→ Records for this exercise:
☆ ☆ ☆
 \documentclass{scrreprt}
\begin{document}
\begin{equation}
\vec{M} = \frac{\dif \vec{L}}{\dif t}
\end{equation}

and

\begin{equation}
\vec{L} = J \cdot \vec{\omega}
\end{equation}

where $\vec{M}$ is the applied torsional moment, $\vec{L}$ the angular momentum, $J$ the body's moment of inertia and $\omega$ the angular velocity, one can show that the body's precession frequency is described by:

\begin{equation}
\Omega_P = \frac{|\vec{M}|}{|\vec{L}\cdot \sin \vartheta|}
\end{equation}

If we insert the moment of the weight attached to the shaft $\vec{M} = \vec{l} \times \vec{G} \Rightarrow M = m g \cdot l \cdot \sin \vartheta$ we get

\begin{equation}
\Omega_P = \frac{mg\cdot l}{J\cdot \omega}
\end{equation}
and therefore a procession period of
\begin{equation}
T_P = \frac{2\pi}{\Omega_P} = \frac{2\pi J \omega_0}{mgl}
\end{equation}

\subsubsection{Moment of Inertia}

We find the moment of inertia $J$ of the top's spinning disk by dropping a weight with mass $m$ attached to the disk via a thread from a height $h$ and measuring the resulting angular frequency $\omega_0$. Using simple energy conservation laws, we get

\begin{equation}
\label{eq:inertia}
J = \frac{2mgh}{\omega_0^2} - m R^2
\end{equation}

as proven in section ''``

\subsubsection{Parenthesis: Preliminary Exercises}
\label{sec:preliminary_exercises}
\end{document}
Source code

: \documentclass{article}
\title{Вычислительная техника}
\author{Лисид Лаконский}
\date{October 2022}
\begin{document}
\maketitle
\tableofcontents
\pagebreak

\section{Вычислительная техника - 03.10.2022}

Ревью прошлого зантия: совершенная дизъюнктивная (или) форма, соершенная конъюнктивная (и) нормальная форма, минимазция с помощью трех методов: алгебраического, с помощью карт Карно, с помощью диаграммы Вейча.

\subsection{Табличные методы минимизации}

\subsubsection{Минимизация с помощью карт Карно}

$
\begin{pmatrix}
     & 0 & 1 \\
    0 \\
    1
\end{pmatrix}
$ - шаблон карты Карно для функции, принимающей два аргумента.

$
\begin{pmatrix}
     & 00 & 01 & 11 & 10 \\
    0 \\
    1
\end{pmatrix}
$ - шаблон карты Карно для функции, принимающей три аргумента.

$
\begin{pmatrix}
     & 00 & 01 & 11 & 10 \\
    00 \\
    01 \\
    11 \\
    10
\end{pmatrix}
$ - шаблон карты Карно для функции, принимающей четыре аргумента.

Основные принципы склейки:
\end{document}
☆ ☆ ☆
Please reproduce the entire listing, exactly as shown.

 \documentclass{scrreprt}
\begin{document}
\begin{equation}
\vec{M} = \frac{\dif \vec{L}}{\dif t}
\end{equation}

and

\begin{equation}
\vec{L} = J \cdot \vec{\omega}
\end{equation}

where $\vec{M}$ is the applied torsional moment, $\vec{L}$ the angular momentum, $J$ the body's moment of inertia and $\omega$ the angular velocity, one can show that the body's precession frequency is described by:

\begin{equation}
\Omega_P = \frac{|\vec{M}|}{|\vec{L}\cdot \sin \vartheta|}
\end{equation}

If we insert the moment of the weight attached to the shaft $\vec{M} = \vec{l} \times \vec{G} \Rightarrow M = m g \cdot l \cdot \sin \vartheta$ we get

\begin{equation}
\Omega_P = \frac{mg\cdot l}{J\cdot \omega}
\end{equation}
and therefore a procession period of
\begin{equation}
T_P = \frac{2\pi}{\Omega_P} = \frac{2\pi J \omega_0}{mgl}
\end{equation}

\subsubsection{Moment of Inertia}

We find the moment of inertia $J$ of the top's spinning disk by dropping a weight with mass $m$ attached to the disk via a thread from a height $h$ and measuring the resulting angular frequency $\omega_0$. Using simple energy conservation laws, we get

\begin{equation}
\label{eq:inertia}
J = \frac{2mgh}{\omega_0^2} - m R^2
\end{equation}

as proven in section ''``

\subsubsection{Parenthesis: Preliminary Exercises}
\label{sec:preliminary_exercises}
\end{document}
Source code

: \documentclass{article}
\title{Вычислительная техника}
\author{Лисид Лаконский}
\date{October 2022}
\begin{document}
\maketitle
\tableofcontents
\pagebreak

\section{Вычислительная техника - 03.10.2022}

Ревью прошлого зантия: совершенная дизъюнктивная (или) форма, соершенная конъюнктивная (и) нормальная форма, минимазция с помощью трех методов: алгебраического, с помощью карт Карно, с помощью диаграммы Вейча.

\subsection{Табличные методы минимизации}

\subsubsection{Минимизация с помощью карт Карно}

$
\begin{pmatrix}
     & 0 & 1 \\
    0 \\
    1
\end{pmatrix}
$ - шаблон карты Карно для функции, принимающей два аргумента.

$
\begin{pmatrix}
     & 00 & 01 & 11 & 10 \\
    0 \\
    1
\end{pmatrix}
$ - шаблон карты Карно для функции, принимающей три аргумента.

$
\begin{pmatrix}
     & 00 & 01 & 11 & 10 \\
    00 \\
    01 \\
    11 \\
    10
\end{pmatrix}
$ - шаблон карты Карно для функции, принимающей четыре аргумента.

Основные принципы склейки:
\end{document}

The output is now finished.